See how my enemies have increased and how fiercely they hate me!
Guard my life and rescue me; let me not be put to shame, for I take refuge in you.
May integrity and uprightness protect me, because my hope is in you.

Psalm 25:16-21


Come to me, all you who are weary and burdened, and I will give you rest.
Take my yoke upon you and learn from me, for I am gentle and humble in heart, and you will find rest for your souls.

Matthew 11:28-29

--------------------------------------------------------
One night a man had a dream.

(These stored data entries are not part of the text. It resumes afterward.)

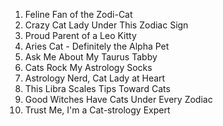 1. Feline Fan of the Zodi-Cat
2. Crazy Cat Lady Under This Zodiac Sign
3. Proud Parent of a Leo Kitty
4. Aries Cat - Definitely the Alpha Pet
5. Ask Me About My Taurus Tabby
6. Cats Rock My Astrology Socks
7. Astrology Nerd, Cat Lady at Heart
8. This Libra Scales Tips Toward Cats
9. Good Witches Have Cats Under Every Zodiac
10. Trust Me, I'm a Cat-strology Expert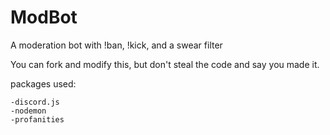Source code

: # ModBot
A moderation bot with !ban, !kick, and a swear filter


You can fork and modify this, but don't steal the code and say you made it.

packages used:

    -discord.js
    -nodemon
    -profanities
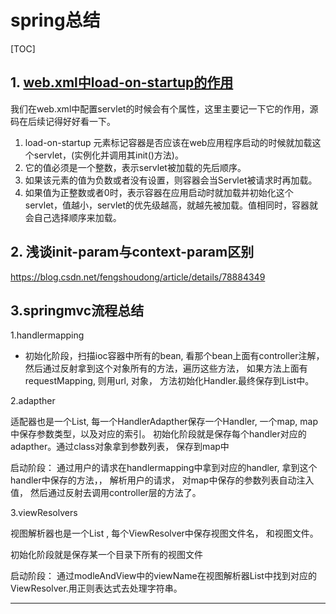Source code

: # spring总结

[TOC]



##  1. [web.xml中load-on-startup的作用](https://www.cnblogs.com/lemon-now/p/5542301.html)



我们在web.xml中配置servlet的时候会有个属性<load-on-startup></load-on-startup>，这里主要记一下它的作用，源码在后续记得好好看一下。

1. load-on-startup 元素标记容器是否应该在web应用程序启动的时候就加载这个servlet，(实例化并调用其init()方法)。
2. 它的值必须是一个整数，表示servlet被加载的先后顺序。
3. 如果该元素的值为负数或者没有设置，则容器会当Servlet被请求时再加载。
4. 如果值为正整数或者0时，表示容器在应用启动时就加载并初始化这个servlet，值越小，servlet的优先级越高，就越先被加载。值相同时，容器就会自己选择顺序来加载。

## 2. 浅谈init-param与context-param区别

https://blog.csdn.net/fengshoudong/article/details/78884349



## 3.springmvc流程总结

1.handlermapping

- 初始化阶段，扫描ioc容器中所有的bean,  看那个bean上面有controller注解， 然后通过反射拿到这个对象所有的方法，遍历这些方法， 如果方法上面有requestMapping, 则用url, 对象， 方法初始化Handler.最终保存到List<Handler>中。

2.adapther

适配器也是一个List<HandlerAdapther>, 每一个HandlerAdapther保存一个Handler, 一个map, map中保存参数类型，以及对应的索引。  初始化阶段就是保存每个handler对应的adapther。通过class对象拿到参数列表， 保存到map中

启动阶段： 通过用户的请求在handlermapping中拿到对应的handler, 拿到这个handler中保存的方法，， 解析用户的请求， 对map中保存的参数列表自动注入值， 然后通过反射去调用controller层的方法了。

3.viewResolvers

视图解析器也是一个List<ViewResolver> , 每个ViewResolver中保存视图文件名， 和视图文件。

初始化阶段就是保存某一个目录下所有的视图文件

启动阶段： 通过modleAndView中的viewName在视图解析器List中找到对应的ViewResolver.用正则表达式去处理字符串。

****

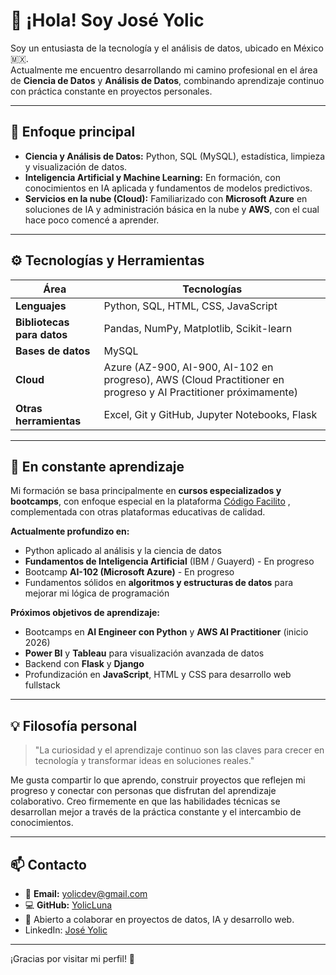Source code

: # 👋 ¡Hola! Soy José Yolic

Soy un entusiasta de la tecnología y el análisis de datos, ubicado en México 🇲🇽.  
Actualmente me encuentro desarrollando mi camino profesional en el área de **Ciencia de Datos** y **Análisis de Datos**, combinando aprendizaje continuo con práctica constante en proyectos personales.

---

## 🎯 Enfoque principal

- **Ciencia y Análisis de Datos:** Python, SQL (MySQL), estadística, limpieza y visualización de datos.  
- **Inteligencia Artificial y Machine Learning:** En formación, con conocimientos en IA aplicada y fundamentos de modelos predictivos.  
- **Servicios en la nube (Cloud):** Familiarizado con **Microsoft Azure** en soluciones de IA y administración básica en la nube y **AWS**, con el cual hace poco comencé a aprender.

---

## ⚙️ Tecnologías y Herramientas

| Área | Tecnologías |
|------|--------------|
| **Lenguajes** | Python, SQL, HTML, CSS, JavaScript |
| **Bibliotecas para datos** | Pandas, NumPy, Matplotlib, Scikit-learn |
| **Bases de datos** | MySQL |
| **Cloud** | Azure (AZ-900, AI-900, AI-102 en progreso), AWS (Cloud Practitioner en progreso y AI Practitioner próximamente) |
| **Otras herramientas** | Excel, Git y GitHub, Jupyter Notebooks, Flask |

---

## 🌱 En constante aprendizaje

Mi formación se basa principalmente en **cursos especializados y bootcamps**, con enfoque especial en la plataforma [Código Facilito](https://codigofacilito.com/suscripcion?ref=Joseyolic) , complementada con otras plataformas educativas de calidad.

**Actualmente profundizo en:**
- Python aplicado al análisis y la ciencia de datos  
- **Fundamentos de Inteligencia Artificial** (IBM / Guayerd) - En progreso  
- Bootcamp **AI-102 (Microsoft Azure)** - En progreso  
- Fundamentos sólidos en **algoritmos y estructuras de datos** para mejorar mi lógica de programación  

**Próximos objetivos de aprendizaje:**
- Bootcamps en **AI Engineer con Python** y **AWS AI Practitioner** (inicio 2026)  
- **Power BI** y **Tableau** para visualización avanzada de datos  
- Backend con **Flask** y **Django**  
- Profundización en **JavaScript**, HTML y CSS para desarrollo web fullstack

---

## 💡 Filosofía personal

> "La curiosidad y el aprendizaje continuo son las claves para crecer en tecnología y transformar ideas en soluciones reales."

Me gusta compartir lo que aprendo, construir proyectos que reflejen mi progreso y conectar con personas que disfrutan del aprendizaje colaborativo. Creo firmemente en que las habilidades técnicas se desarrollan mejor a través de la práctica constante y el intercambio de conocimientos.

---

## 📫 Contacto

- 📧 **Email:** yolicdev@gmail.com  
- 💻 **GitHub:** [YolicLuna](https://github.com/YolicLuna)  
- 🤝 Abierto a colaborar en proyectos de datos, IA y desarrollo web.
- LinkedIn: [José Yolic](https://www.linkedin.com/in/joseyolic)

---
¡Gracias por visitar mi perfil! 🚀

He dreamed he was walking along the beach with the Lord.
Across the sky flashed scenes from his life.
For each scene he noticed two sets of footprints in the sand: one belonging to him, and the other to the Lord.
When the last scene of his life flashed before him, he looked back at the footprints in the sand.
He noticed that many times along the path of his life there was only one set of footprints.
He also noticed that it happened at the very lowest and saddest times in his life.

This really bothered him and he questioned the LORD about it:
"LORD, you said that once I decided to follow you, you'd walk with me all the way.
But I have noticed that during the most troublesome times in my life, there is only one set of footprints.
I don't understand why when I needed you most you would leave me."

The LORD replied:
"My son, my precious child, I love you and I would never leave you.
During your times of trial and suffering, when you see only one set of footprints,
it was then that I carried you."

---------------------------------------------------------
I've listened to the "footprints" poem a million times or more
Of how when only one set shows upon the sandy shore
It is the Lord carrying us and taking on our load
And His are the only set of footprints that showed.

But what if when we look there are no footprints to be found?
All we see is plain and simple sand upon the ground.
No imprints showing that our Lord is carrying us through life
Helping us when we feel we can not handle all this strife.
Where is my Lord now that I've fallen and can't seem to get back up?
So tired and lonely trying to deal with what seems an overflowing cup.
Where are those footprints in the sand to tell me He's right there?
Helping me with problems and showing that He really does care.
Does He have favorites, OH NO! Please tell me that's not so!
But why does life seem easier for some people that I know?
And sometimes I just scream out loud although it seems in vain,
but often it gets harder each day to deal with all this pain.


And then it dawned on me as I realize how simple could it be.
I wonder why I was so blind that I truly did not see.
It must have been a lightning bolt that one day gave me light,
Cause out of the clear blue sky, I finally regained my sight.
I saw a fluffy white cloud shaped like an Angel dear.
That helped me to understand and see things oh so clear,
That when I saw no footprints and so often wondered why,
My Lord carried me on Angel wings, when He decided to fly.